Derim ki: Bazı ilim adamları, Hz. Âdem'in cennette yerleştirilmesinden önce peygamber olduğu hükmünü yüce Allah'ın: "O da onlara isimlerini haber verince.." (el-Bakara 2/33) buyruğundan çıkarmışlardır. Şanı yüce Allah, ona meleklerin sahib olmadığı, yüce Allah'ın ilminden birtakım bilgileri haber vermesini emretmeştir.
Hz. Âdem'in unutarak yasak ağaçtan yediği de söylenmiştir. Onların yemeleri halinde karşı karşıya kalacakları tehdidi unutmuş olmaları mümkündür.

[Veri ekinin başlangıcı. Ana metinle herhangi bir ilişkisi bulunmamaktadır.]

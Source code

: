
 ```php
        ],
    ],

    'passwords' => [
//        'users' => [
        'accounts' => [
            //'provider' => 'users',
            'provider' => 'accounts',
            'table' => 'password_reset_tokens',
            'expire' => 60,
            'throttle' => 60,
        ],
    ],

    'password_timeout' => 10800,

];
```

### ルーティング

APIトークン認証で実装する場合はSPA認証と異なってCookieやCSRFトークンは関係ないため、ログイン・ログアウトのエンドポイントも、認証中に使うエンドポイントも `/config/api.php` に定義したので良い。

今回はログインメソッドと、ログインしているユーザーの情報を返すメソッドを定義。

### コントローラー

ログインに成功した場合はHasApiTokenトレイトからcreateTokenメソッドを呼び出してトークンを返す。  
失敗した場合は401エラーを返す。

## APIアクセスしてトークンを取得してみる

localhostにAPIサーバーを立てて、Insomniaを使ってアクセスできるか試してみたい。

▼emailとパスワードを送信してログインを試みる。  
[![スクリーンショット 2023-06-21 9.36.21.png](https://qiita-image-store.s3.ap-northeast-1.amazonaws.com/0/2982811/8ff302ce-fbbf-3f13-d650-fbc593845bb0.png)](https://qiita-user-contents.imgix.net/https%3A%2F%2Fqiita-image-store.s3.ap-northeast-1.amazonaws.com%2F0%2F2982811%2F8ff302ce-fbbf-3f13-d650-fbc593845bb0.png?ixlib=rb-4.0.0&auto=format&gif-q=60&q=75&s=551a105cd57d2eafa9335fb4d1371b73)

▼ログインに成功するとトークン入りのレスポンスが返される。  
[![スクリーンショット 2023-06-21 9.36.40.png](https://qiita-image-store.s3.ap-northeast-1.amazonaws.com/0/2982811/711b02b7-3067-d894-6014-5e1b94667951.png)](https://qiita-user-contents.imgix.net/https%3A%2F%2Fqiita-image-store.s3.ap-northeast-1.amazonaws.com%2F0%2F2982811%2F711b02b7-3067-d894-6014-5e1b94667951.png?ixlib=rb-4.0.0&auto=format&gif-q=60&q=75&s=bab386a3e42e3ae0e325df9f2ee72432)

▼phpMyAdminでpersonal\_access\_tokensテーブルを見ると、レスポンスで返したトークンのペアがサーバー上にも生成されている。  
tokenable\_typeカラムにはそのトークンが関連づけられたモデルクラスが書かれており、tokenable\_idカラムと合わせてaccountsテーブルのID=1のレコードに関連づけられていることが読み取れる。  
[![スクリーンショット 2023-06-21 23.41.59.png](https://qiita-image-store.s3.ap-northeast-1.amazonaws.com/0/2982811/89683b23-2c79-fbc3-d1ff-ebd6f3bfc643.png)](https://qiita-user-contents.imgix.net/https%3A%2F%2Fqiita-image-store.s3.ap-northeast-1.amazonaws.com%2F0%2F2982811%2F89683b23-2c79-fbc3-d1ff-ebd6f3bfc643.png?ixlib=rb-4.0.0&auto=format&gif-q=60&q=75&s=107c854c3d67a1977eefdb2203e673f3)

Derim ki: Doğrusu da budur. Çünkü yüce Allah, Kitab-ı Kerim'inde bunu çok kesin ve açık bir ifadeyle dile getirerek şöyle buyurmuştur: "Andolsun ki bundan önce biz Âdem'e vahyettik, o da unuttu, biz onun (.günaha) kastettiğini görmedik. " (Ta-ha, 20/115) Fakat peygamberlerin marifetlerinin çokluğu, makamlarının yüksekliği dolayısıyla başkaları için gerekmeyen fakat kendileri için gereken bir dikkat ve uyanıklığa sahip olmaları gerekir. O bakımdan Hz.Âdem'in bu şekilde kendisine yapılan yasağı hatırlamasını engelleyecek başka şeylerle uğraşması, emri zayi etmektir ve bundan dolayı o asi yani emre aykırı hareket eden bir kişi konumuna düşmüştür. Ebû Umame der ki: Eğer şanı yüce Allah'ın insanları yarattığı günden Kıyamet gününe kadar bütün Âdemoğullarının kendilerini dizginlemeleri bir kefeye, Âdem'in de kendisini dizginlemesi öteki kefeye konulacak olursa, Âdem'in kendisini dizginlemesi onlardan daha ağır basar. Nitekim yüce Allah: "Biz onda (günaha karşı) bir kasıt görmedik." (Ta-ha, 20/115) diye buyurmaktadır.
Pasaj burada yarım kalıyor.